From: Robert J. Bradbury (bradbury@aeiveos.com)
Date: Sun Mar 02 2003 - 08:57:25 MST
On Sat, 1 Mar 2003, Reason wrote:
> See my other post on this point. We need to increase funding by managing,
> growing and presenting demand for improvements in real anti-aging medicine.
Some of us, esp. David Kekich and Aubrey de Grey are trying to
do this (each based on their own expertise, David with TransVio
and Aubrey with his structuring of the fall IABG conference).
> Realistically, assuming that the US and more governments manage not to shut
> down all avenues of anti-aging research, we're looking at minor anti-aging
> medical technologies becoming available in ten years,
The US will not shut it down. I've just recently had a long conversation
with Natasha about how to prioritize ExI efforts.
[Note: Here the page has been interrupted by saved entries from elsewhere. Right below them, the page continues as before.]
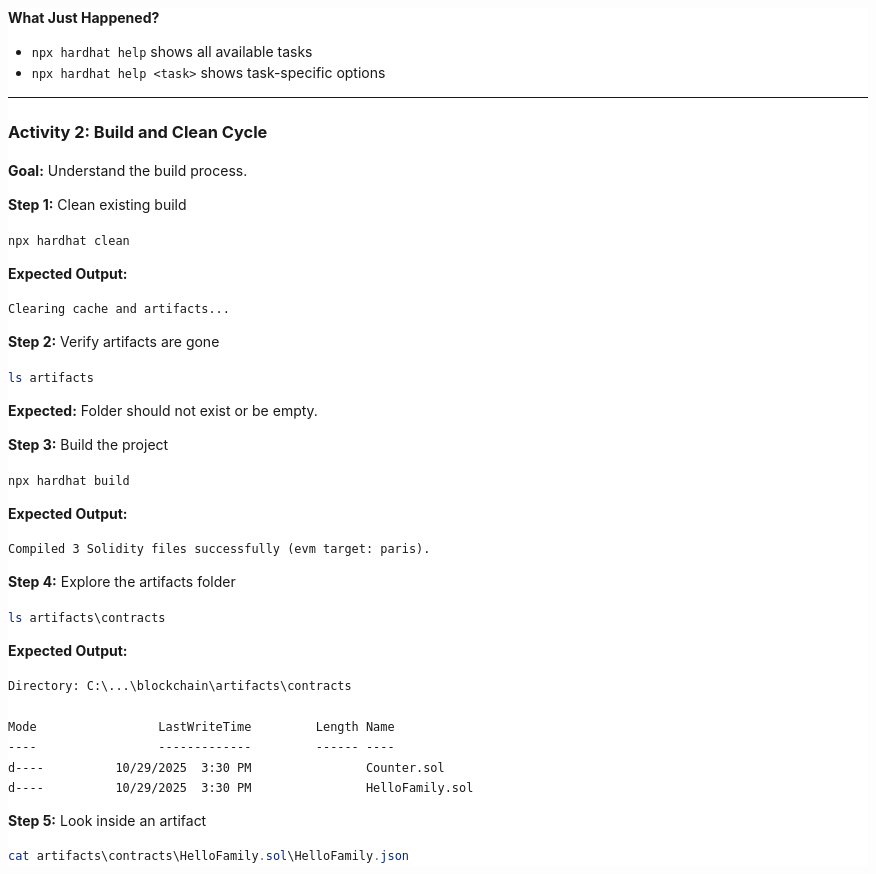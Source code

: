 **What Just Happened?**
- `npx hardhat help` shows all available tasks
- `npx hardhat help <task>` shows task-specific options

---

### Activity 2: Build and Clean Cycle

**Goal:** Understand the build process.

**Step 1:** Clean existing build

```powershell
npx hardhat clean
```

**Expected Output:**
```
Clearing cache and artifacts...
```

**Step 2:** Verify artifacts are gone

```powershell
ls artifacts
```

**Expected:** Folder should not exist or be empty.

**Step 3:** Build the project

```powershell
npx hardhat build
```

**Expected Output:**
```
Compiled 3 Solidity files successfully (evm target: paris).
```

**Step 4:** Explore the artifacts folder

```powershell
ls artifacts\contracts
```

**Expected Output:**
```
Directory: C:\...\blockchain\artifacts\contracts

Mode                 LastWriteTime         Length Name
----                 -------------         ------ ----
d----          10/29/2025  3:30 PM                Counter.sol
d----          10/29/2025  3:30 PM                HelloFamily.sol
```

**Step 5:** Look inside an artifact

```powershell
cat artifacts\contracts\HelloFamily.sol\HelloFamily.json
```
Unknown to most people
is the fact that China is going "over the edge" with regard to cloning research.
This was documented in a recent Nature article and I've had personal confirmations.
(We are talking more money than the principle investigators know how to effectively
spend...). The reasoning is simple. China has an aging population, the
elderly are very respected in Chinese culture (perhaps Taoist tradition??)
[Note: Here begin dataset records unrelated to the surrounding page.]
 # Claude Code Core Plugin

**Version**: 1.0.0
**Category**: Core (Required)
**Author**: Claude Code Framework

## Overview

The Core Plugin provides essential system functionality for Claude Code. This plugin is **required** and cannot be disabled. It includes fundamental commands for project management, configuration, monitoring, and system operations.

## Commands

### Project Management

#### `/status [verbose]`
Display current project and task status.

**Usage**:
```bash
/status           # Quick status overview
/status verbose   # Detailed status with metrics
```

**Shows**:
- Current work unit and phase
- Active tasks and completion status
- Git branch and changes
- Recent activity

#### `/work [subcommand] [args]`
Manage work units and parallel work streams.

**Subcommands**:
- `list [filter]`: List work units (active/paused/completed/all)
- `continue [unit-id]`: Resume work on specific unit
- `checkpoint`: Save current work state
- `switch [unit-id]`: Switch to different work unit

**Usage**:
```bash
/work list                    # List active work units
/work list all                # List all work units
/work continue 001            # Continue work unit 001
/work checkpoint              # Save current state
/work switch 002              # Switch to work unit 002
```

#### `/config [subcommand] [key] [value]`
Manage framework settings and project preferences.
and so they should be cared for, *but* the Chinese "one child" policy for
many decades means there are too few children to care for the infirmed
elderly. The only solution for China is to find a way to make sure that
the elderly do not become "infirmed". Thus a flood of money into stem cell
research.
As I have made the argument that GM crops cannot be stopped -- anti-aging
research cannot be stopped as well. As Spock so well observed in
Star Trek II: "The needs of the many outweigh the needs of the few... or
the one". The "deathist" bioethicists will fail.
My conclusion (and suggestion to Natasha) is that ExI should not focus
too much energy on dealing with anti-stem-cell/cloning efforts. It
is a question of inertia -- opinions in the U.S. or Europe are only
going to have a limited impact on global inertia.
> This is conditional on us winning the war of memes with the deathist bioethicists.
> If they convince the world that no-one should have anti-aging technology, that it's immoral
> and unimportant, that it will be legislated against, then the markets will
> never come into being. The research will never happen.
Highly unlikely to happen. I'll cite everything from personal self-interest
(the Ellison Medical Foundation) to the cultural self-interest (see China
above). We can be very annoyed with any deathists but they aren't going
to win in the long run (they would have to eliminate our instincts for
survival).
> So I see the problem
> as being a lack of funding, rather than a failing of human nature.
Agreed! I would only make a slight modification that one of the
major reasons for the lack of funding is that most people think
the problems cannot be solved -- we didn't go to the moon until
we went to the moon. In many respects what is lacking is someone
saying "let us go to the moon". Aging may be somewhat more complex
than going to the moon but it isn't *that* much more complex.